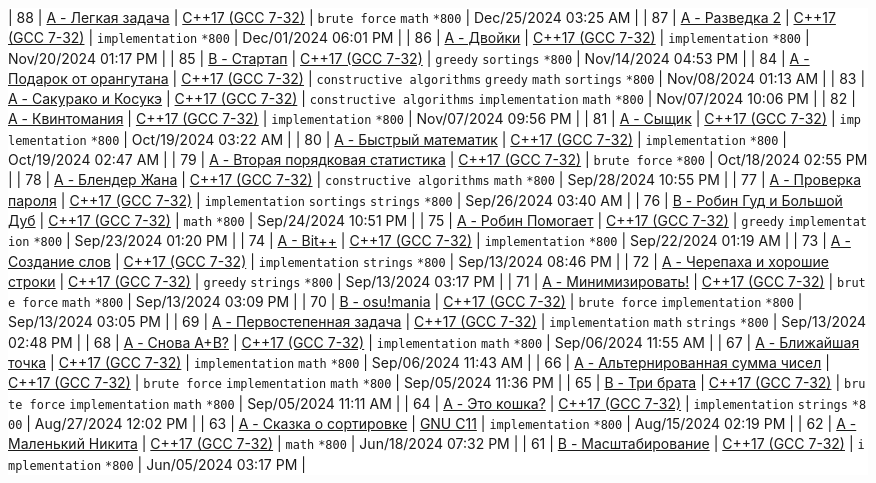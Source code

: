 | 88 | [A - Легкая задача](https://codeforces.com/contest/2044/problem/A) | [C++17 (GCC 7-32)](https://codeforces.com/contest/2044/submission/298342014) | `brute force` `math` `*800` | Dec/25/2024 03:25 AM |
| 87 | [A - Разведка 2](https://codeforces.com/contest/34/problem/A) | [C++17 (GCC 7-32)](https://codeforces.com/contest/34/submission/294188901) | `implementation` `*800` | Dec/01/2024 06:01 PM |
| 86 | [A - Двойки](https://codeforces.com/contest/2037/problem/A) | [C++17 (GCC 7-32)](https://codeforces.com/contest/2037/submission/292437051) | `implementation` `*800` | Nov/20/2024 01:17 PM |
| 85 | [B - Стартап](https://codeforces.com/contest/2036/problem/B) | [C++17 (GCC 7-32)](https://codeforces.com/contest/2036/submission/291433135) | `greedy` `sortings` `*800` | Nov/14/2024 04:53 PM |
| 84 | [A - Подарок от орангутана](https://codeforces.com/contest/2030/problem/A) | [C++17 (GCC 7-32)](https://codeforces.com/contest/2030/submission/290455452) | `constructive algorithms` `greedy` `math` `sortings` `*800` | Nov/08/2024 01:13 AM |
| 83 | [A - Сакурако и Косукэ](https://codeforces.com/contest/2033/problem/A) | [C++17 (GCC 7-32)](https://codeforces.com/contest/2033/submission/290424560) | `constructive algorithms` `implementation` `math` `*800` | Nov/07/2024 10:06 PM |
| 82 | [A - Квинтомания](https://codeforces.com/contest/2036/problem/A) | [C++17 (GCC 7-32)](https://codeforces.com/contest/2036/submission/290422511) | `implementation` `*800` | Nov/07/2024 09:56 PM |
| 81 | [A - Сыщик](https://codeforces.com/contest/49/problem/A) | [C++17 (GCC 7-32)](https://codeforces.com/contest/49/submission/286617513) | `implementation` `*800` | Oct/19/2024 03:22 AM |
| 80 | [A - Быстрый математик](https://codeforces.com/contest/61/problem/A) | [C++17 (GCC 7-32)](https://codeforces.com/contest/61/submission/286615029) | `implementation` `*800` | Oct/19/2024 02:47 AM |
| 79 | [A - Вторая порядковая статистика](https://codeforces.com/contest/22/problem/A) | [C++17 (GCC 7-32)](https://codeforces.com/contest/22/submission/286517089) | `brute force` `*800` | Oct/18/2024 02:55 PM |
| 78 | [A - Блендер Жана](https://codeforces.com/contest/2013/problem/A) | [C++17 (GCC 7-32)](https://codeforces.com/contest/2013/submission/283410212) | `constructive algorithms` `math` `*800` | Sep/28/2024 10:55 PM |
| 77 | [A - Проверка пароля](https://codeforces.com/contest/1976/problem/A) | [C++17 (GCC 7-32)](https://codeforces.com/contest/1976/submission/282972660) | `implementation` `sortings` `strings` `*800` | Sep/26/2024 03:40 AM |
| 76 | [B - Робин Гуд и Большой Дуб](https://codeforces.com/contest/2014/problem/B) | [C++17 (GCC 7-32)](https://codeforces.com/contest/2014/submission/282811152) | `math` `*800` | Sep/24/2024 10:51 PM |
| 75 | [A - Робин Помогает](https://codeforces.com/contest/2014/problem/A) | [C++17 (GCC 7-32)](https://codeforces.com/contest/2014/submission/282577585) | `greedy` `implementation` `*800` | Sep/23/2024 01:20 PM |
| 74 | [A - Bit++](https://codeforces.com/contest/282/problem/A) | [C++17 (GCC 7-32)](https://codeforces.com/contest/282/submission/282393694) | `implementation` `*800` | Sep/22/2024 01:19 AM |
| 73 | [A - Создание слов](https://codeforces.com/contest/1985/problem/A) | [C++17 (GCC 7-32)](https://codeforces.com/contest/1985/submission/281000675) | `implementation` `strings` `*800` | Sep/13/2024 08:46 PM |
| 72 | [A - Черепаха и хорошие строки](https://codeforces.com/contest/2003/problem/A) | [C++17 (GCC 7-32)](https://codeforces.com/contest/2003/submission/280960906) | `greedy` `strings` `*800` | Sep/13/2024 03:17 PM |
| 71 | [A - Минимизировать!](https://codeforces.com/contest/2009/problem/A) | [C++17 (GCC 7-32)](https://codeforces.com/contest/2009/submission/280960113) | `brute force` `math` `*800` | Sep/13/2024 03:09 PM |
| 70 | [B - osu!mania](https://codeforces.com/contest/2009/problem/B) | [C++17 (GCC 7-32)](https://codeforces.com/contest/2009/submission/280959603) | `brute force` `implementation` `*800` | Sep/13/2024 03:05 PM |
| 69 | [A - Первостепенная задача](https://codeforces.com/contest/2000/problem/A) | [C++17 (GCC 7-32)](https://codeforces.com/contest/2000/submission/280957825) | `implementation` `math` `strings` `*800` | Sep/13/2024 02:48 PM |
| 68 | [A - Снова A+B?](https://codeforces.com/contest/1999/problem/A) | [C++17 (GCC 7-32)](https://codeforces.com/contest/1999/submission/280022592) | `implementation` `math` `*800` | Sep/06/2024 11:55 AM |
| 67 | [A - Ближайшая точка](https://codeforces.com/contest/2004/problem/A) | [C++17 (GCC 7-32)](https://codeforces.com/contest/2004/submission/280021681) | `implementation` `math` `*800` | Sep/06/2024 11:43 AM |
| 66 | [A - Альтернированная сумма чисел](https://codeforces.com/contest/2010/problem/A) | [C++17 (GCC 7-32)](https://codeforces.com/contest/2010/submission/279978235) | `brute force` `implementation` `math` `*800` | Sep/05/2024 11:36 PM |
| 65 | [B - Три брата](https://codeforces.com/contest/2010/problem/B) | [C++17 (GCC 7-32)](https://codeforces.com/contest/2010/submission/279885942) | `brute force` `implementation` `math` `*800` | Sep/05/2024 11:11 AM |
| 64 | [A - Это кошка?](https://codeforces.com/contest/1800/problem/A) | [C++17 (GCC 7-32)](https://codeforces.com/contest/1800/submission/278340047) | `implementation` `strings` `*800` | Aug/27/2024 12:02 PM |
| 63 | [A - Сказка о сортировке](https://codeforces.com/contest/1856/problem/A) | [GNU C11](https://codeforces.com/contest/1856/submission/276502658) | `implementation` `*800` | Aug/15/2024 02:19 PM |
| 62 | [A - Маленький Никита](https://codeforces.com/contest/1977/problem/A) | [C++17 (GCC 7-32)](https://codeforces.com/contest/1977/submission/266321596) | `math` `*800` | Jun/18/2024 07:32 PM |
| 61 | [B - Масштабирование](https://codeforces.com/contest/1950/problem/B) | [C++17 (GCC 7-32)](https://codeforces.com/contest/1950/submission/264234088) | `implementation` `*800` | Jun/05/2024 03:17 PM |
++++
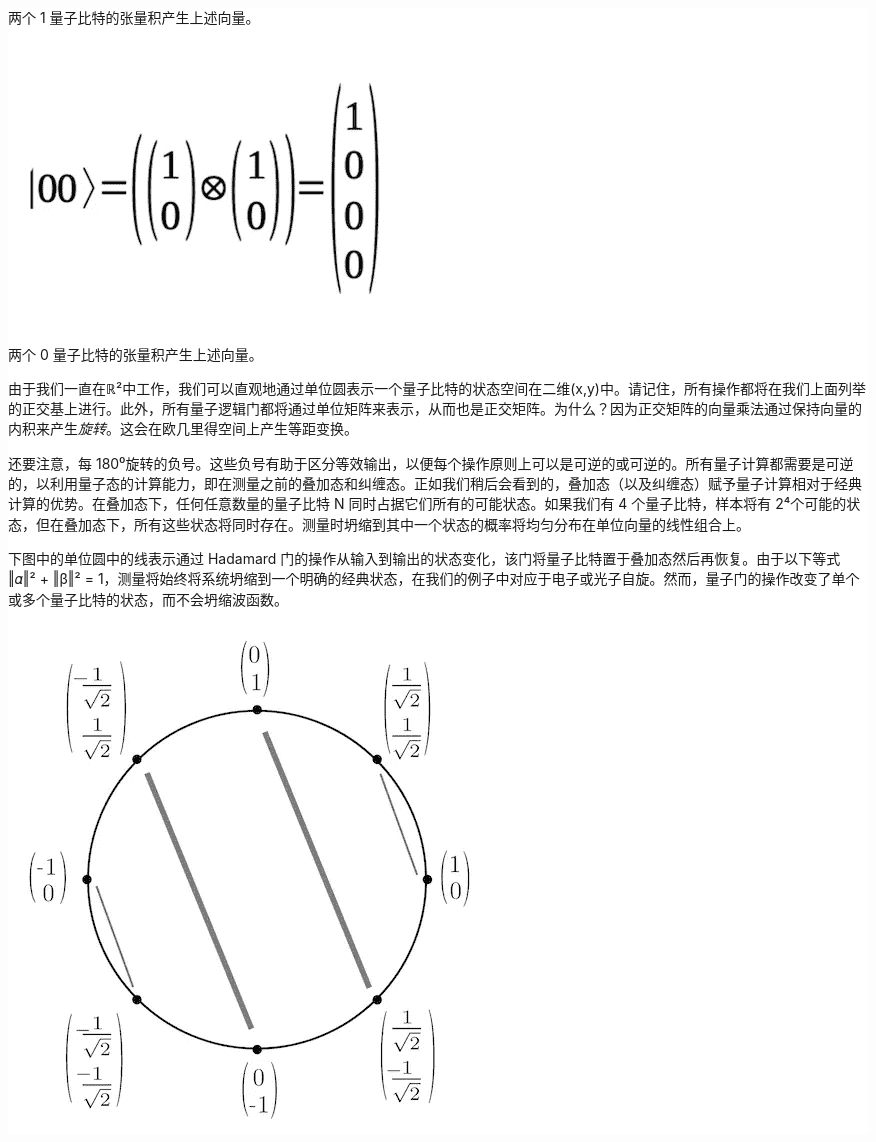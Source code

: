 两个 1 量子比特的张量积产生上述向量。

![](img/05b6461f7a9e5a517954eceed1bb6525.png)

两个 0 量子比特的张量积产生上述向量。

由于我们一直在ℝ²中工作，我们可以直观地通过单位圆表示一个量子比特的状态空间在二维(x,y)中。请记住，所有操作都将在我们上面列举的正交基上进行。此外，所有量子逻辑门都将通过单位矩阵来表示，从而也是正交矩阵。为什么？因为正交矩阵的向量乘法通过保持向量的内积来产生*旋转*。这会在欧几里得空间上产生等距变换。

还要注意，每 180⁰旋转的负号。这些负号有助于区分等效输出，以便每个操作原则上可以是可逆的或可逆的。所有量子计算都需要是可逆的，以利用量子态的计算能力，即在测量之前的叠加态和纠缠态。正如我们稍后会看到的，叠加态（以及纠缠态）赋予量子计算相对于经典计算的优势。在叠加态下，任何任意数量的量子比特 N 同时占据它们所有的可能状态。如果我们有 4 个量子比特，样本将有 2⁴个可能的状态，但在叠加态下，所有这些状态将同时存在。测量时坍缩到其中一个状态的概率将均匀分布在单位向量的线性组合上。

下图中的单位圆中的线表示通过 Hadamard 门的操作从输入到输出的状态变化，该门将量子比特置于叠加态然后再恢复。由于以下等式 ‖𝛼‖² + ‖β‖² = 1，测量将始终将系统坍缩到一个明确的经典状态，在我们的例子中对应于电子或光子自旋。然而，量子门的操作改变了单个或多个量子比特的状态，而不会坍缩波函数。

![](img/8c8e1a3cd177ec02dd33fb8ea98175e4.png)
++++
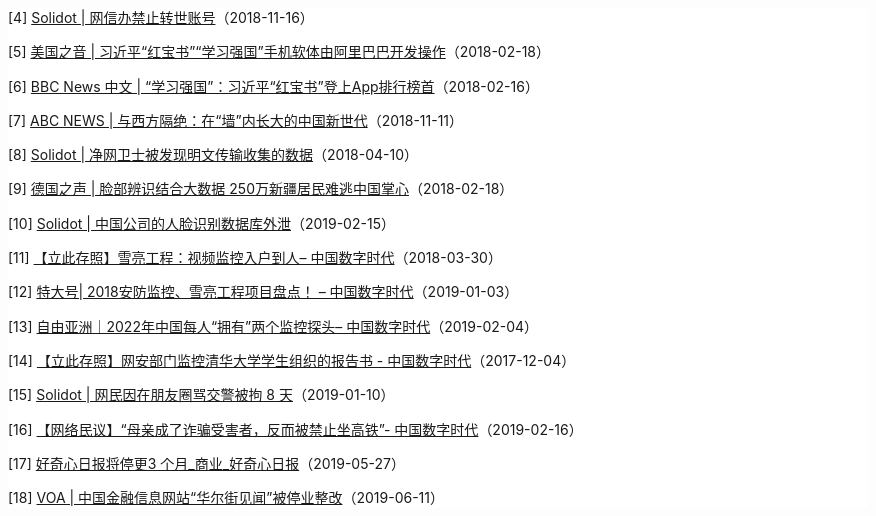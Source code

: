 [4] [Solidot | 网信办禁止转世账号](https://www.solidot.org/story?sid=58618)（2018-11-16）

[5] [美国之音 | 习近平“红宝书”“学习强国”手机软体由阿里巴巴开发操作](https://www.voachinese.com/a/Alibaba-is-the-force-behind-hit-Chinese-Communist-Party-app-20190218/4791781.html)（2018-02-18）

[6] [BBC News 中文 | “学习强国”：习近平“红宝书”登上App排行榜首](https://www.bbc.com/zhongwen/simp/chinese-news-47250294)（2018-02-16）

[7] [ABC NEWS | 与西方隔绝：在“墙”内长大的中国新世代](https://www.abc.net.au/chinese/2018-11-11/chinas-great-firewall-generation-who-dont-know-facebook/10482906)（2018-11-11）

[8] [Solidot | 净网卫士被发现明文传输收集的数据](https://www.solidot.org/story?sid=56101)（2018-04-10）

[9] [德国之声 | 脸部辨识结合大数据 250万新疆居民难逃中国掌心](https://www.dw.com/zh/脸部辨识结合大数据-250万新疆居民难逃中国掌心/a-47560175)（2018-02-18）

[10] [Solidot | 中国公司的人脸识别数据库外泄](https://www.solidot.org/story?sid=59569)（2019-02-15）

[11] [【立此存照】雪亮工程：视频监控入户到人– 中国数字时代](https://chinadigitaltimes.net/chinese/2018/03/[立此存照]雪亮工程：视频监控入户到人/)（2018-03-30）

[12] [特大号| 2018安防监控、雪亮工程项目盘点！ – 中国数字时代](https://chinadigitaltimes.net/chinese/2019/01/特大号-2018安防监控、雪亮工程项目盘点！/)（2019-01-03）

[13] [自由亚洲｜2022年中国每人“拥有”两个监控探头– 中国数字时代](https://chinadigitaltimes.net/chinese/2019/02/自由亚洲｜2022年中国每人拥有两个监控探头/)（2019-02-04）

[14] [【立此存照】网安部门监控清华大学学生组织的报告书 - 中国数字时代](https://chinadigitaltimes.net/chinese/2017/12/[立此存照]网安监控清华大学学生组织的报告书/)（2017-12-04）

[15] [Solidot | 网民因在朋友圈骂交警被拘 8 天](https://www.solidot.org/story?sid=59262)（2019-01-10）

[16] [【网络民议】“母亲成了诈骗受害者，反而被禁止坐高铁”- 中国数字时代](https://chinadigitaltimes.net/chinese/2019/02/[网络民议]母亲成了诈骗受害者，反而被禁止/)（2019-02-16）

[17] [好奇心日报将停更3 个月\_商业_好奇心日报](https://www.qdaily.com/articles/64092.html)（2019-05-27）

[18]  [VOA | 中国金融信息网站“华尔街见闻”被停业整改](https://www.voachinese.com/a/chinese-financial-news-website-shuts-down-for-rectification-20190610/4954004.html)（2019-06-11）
++++
Task to carry out: Scan the entries above for the line containing "Sep/05/2024 11:11 AM |", and copy it and all lines after it exactly, down to and including the line containing "Jun/05/2024 03:17 PM |".

Exercise output:
| 65 | [B - Три брата](https://codeforces.com/contest/2010/problem/B) | [C++17 (GCC 7-32)](https://codeforces.com/contest/2010/submission/279885942) | `brute force` `implementation` `math` `*800` | Sep/05/2024 11:11 AM |
| 64 | [A - Это кошка?](https://codeforces.com/contest/1800/problem/A) | [C++17 (GCC 7-32)](https://codeforces.com/contest/1800/submission/278340047) | `implementation` `strings` `*800` | Aug/27/2024 12:02 PM |
| 63 | [A - Сказка о сортировке](https://codeforces.com/contest/1856/problem/A) | [GNU C11](https://codeforces.com/contest/1856/submission/276502658) | `implementation` `*800` | Aug/15/2024 02:19 PM |
| 62 | [A - Маленький Никита](https://codeforces.com/contest/1977/problem/A) | [C++17 (GCC 7-32)](https://codeforces.com/contest/1977/submission/266321596) | `math` `*800` | Jun/18/2024 07:32 PM |
| 61 | [B - Масштабирование](https://codeforces.com/contest/1950/problem/B) | [C++17 (GCC 7-32)](https://codeforces.com/contest/1950/submission/264234088) | `implementation` `*800` | Jun/05/2024 03:17 PM |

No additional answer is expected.